Department of Biomedical and Chemical Engineering, BioInspired Syracuse: Institute for Material and Living Systems, Syracuse University, Syracuse, New York, USA.
Tissue Eng Part A. 2023 Jun;29(11-12):308-321. doi: 10.1089/ten.TEA.2022.0192. Epub 2023 Mar 27.
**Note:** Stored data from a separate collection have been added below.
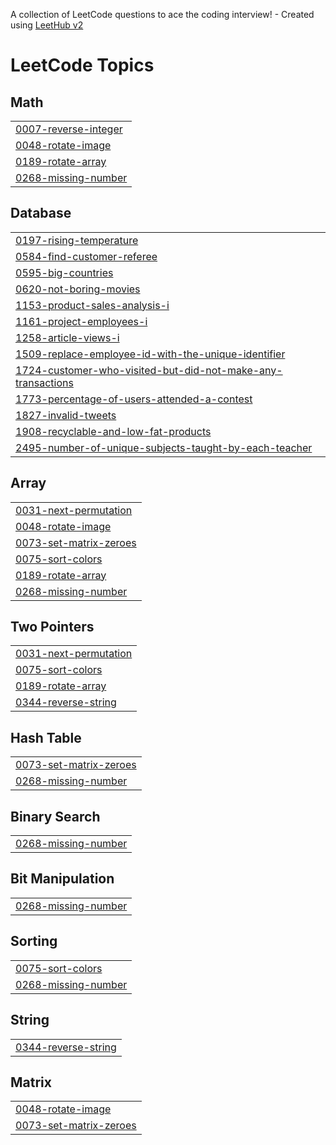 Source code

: A collection of LeetCode questions to ace the coding interview! - Created using [LeetHub v2](https://github.com/arunbhardwaj/LeetHub-2.0)
<!---LeetCode Topics Start-->
# LeetCode Topics
## Math
|  |
| ------- |
| [0007-reverse-integer](https://github.com/Kratos956/leetcode-daily-tracker/tree/master/0007-reverse-integer) |
| [0048-rotate-image](https://github.com/Kratos956/leetcode-daily-tracker/tree/master/0048-rotate-image) |
| [0189-rotate-array](https://github.com/Kratos956/leetcode-daily-tracker/tree/master/0189-rotate-array) |
| [0268-missing-number](https://github.com/Kratos956/leetcode-daily-tracker/tree/master/0268-missing-number) |
## Database
|  |
| ------- |
| [0197-rising-temperature](https://github.com/Kratos956/leetcode-daily-tracker/tree/master/0197-rising-temperature) |
| [0584-find-customer-referee](https://github.com/Kratos956/leetcode-daily-tracker/tree/master/0584-find-customer-referee) |
| [0595-big-countries](https://github.com/Kratos956/leetcode-daily-tracker/tree/master/0595-big-countries) |
| [0620-not-boring-movies](https://github.com/Kratos956/leetcode-daily-tracker/tree/master/0620-not-boring-movies) |
| [1153-product-sales-analysis-i](https://github.com/Kratos956/leetcode-daily-tracker/tree/master/1153-product-sales-analysis-i) |
| [1161-project-employees-i](https://github.com/Kratos956/leetcode-daily-tracker/tree/master/1161-project-employees-i) |
| [1258-article-views-i](https://github.com/Kratos956/leetcode-daily-tracker/tree/master/1258-article-views-i) |
| [1509-replace-employee-id-with-the-unique-identifier](https://github.com/Kratos956/leetcode-daily-tracker/tree/master/1509-replace-employee-id-with-the-unique-identifier) |
| [1724-customer-who-visited-but-did-not-make-any-transactions](https://github.com/Kratos956/leetcode-daily-tracker/tree/master/1724-customer-who-visited-but-did-not-make-any-transactions) |
| [1773-percentage-of-users-attended-a-contest](https://github.com/Kratos956/leetcode-daily-tracker/tree/master/1773-percentage-of-users-attended-a-contest) |
| [1827-invalid-tweets](https://github.com/Kratos956/leetcode-daily-tracker/tree/master/1827-invalid-tweets) |
| [1908-recyclable-and-low-fat-products](https://github.com/Kratos956/leetcode-daily-tracker/tree/master/1908-recyclable-and-low-fat-products) |
| [2495-number-of-unique-subjects-taught-by-each-teacher](https://github.com/Kratos956/leetcode-daily-tracker/tree/master/2495-number-of-unique-subjects-taught-by-each-teacher) |
## Array
|  |
| ------- |
| [0031-next-permutation](https://github.com/Kratos956/leetcode-daily-tracker/tree/master/0031-next-permutation) |
| [0048-rotate-image](https://github.com/Kratos956/leetcode-daily-tracker/tree/master/0048-rotate-image) |
| [0073-set-matrix-zeroes](https://github.com/Kratos956/leetcode-daily-tracker/tree/master/0073-set-matrix-zeroes) |
| [0075-sort-colors](https://github.com/Kratos956/leetcode-daily-tracker/tree/master/0075-sort-colors) |
| [0189-rotate-array](https://github.com/Kratos956/leetcode-daily-tracker/tree/master/0189-rotate-array) |
| [0268-missing-number](https://github.com/Kratos956/leetcode-daily-tracker/tree/master/0268-missing-number) |
## Two Pointers
|  |
| ------- |
| [0031-next-permutation](https://github.com/Kratos956/leetcode-daily-tracker/tree/master/0031-next-permutation) |
| [0075-sort-colors](https://github.com/Kratos956/leetcode-daily-tracker/tree/master/0075-sort-colors) |
| [0189-rotate-array](https://github.com/Kratos956/leetcode-daily-tracker/tree/master/0189-rotate-array) |
| [0344-reverse-string](https://github.com/Kratos956/leetcode-daily-tracker/tree/master/0344-reverse-string) |
## Hash Table
|  |
| ------- |
| [0073-set-matrix-zeroes](https://github.com/Kratos956/leetcode-daily-tracker/tree/master/0073-set-matrix-zeroes) |
| [0268-missing-number](https://github.com/Kratos956/leetcode-daily-tracker/tree/master/0268-missing-number) |
## Binary Search
|  |
| ------- |
| [0268-missing-number](https://github.com/Kratos956/leetcode-daily-tracker/tree/master/0268-missing-number) |
## Bit Manipulation
|  |
| ------- |
| [0268-missing-number](https://github.com/Kratos956/leetcode-daily-tracker/tree/master/0268-missing-number) |
## Sorting
|  |
| ------- |
| [0075-sort-colors](https://github.com/Kratos956/leetcode-daily-tracker/tree/master/0075-sort-colors) |
| [0268-missing-number](https://github.com/Kratos956/leetcode-daily-tracker/tree/master/0268-missing-number) |
## String
|  |
| ------- |
| [0344-reverse-string](https://github.com/Kratos956/leetcode-daily-tracker/tree/master/0344-reverse-string) |
## Matrix
|  |
| ------- |
| [0048-rotate-image](https://github.com/Kratos956/leetcode-daily-tracker/tree/master/0048-rotate-image) |
| [0073-set-matrix-zeroes](https://github.com/Kratos956/leetcode-daily-tracker/tree/master/0073-set-matrix-zeroes) |
<!---LeetCode Topics End-->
Cell transplant therapies show potential as treatments for a large number of diseases. The encapsulation of cells within hydrogels is often used to mimic the extracellular matrix and protect cells from the body's immune response. However, cell encapsulation can be limited in terms of both scaffold size and cell viability due to poor nutrient and waste transport throughout the bulk of larger volume hydrogels. Strategies to address this issue include creating prevascularized or porous structured materials. For example, cell-laden hydrogels can be formed by porogen leaching or three-dimensional printing, but these techniques involve the use of multiple materials, long preparation times, and/or specialized equipment. Postfabrication cell seeding in porous scaffolds can result in inconsistent cell density throughout scaffold volumes and typically requires a bioreactor to ensure even cell distribution. In this study, we developed a highly cytocompatible direct cell encapsulation method during the rapid fabrication of porous hydrogels. Using sodium bicarbonate and citric acid as blowing agents, we employed photocurable polymers to produce highly porous materials within a matter of minutes. Cells were directly encapsulated within methacrylated poly(vinyl alcohol), poly(ethylene glycol), and gelatin hydrogels at viabilities as high as 93% by controlling solution variables, such as citric acid content, viscosity, pH, and curing time. Cell viability within the resulting porous constructs was high (>80%) over 14 days of analysis with multiple cell types. This work provides a simple, versatile, and tunable method for cell encapsulation within highly porous constructs that can be built upon in future work for the delivery of cell-based therapies. Impact Statement This simple method to obtain cell-laden hydrogel foams allows direct cell encapsulation within biomaterials without the need for porogens or microcarriers, while maintaining high cell viability. The successful encapsulation of multiple cell types into gas-blown hydrogels with varied chemistries shows the versatility of this method. While this work focuses on photocrosslinkable polymers, any quick gelling material could be used for foam fabrication in expansion of this work. The potential future impact of this work on the treatment of diseases and injuries that utilize cell therapies is wide-ranging.
细胞移植疗法在治疗大量疾病方面显示出潜力。将细胞封装在水凝胶中通常用于模拟细胞外基质并保护细胞免受机体免疫反应的影响。然而,由于整个较大体积水凝胶中的营养物质和废物传输较差,细胞封装在支架尺寸和细胞活力方面可能受到限制。解决此问题的策略包括创建有血管化或多孔结构的材料。例如,通过致孔剂浸出或三维打印可以形成细胞负载的水凝胶,但这些技术涉及使用多种材料、较长的准备时间和/或专用设备。在多孔支架中进行后纤维蛋白细胞接种会导致整个支架体积的细胞密度不一致,通常需要生物反应器来确保均匀的细胞分布。在这项研究中,我们在快速制造多孔水凝胶的过程中开发了一种高度细胞相容性的直接细胞封装方法。我们使用碳酸氢钠和柠檬酸作为发泡剂,使用光固化聚合物在几分钟内生产出高度多孔的材料。通过控制溶液变量(如柠檬酸含量、粘度、pH 值和固化时间),我们可以将细胞直接封装在甲基丙烯酰化聚乙烯醇、聚乙二醇和明胶水凝胶中,细胞活力高达 93%。通过对多种细胞类型进行 14 天的分析,得出的多孔结构中的细胞活力仍然很高(>80%)。这项工作提供了一种简单、通用且可调谐的方法,用于在高度多孔结构中封装细胞,这可以为未来的细胞疗法输送工作提供基础。 影响陈述 这种简单的方法可获得细胞负载水凝胶泡沫,无需使用致孔剂或微载体即可直接在生物材料中封装细胞,同时保持高细胞活力。成功地将多种细胞类型封装到具有不同化学性质的气体吹制水凝胶中,展示了该方法的多功能性。虽然这项工作侧重于光交联聚合物,但任何快速胶凝材料都可以用于扩展这项工作的泡沫制造。这项工作对利用细胞疗法治疗疾病和损伤的潜在未来影响是广泛的。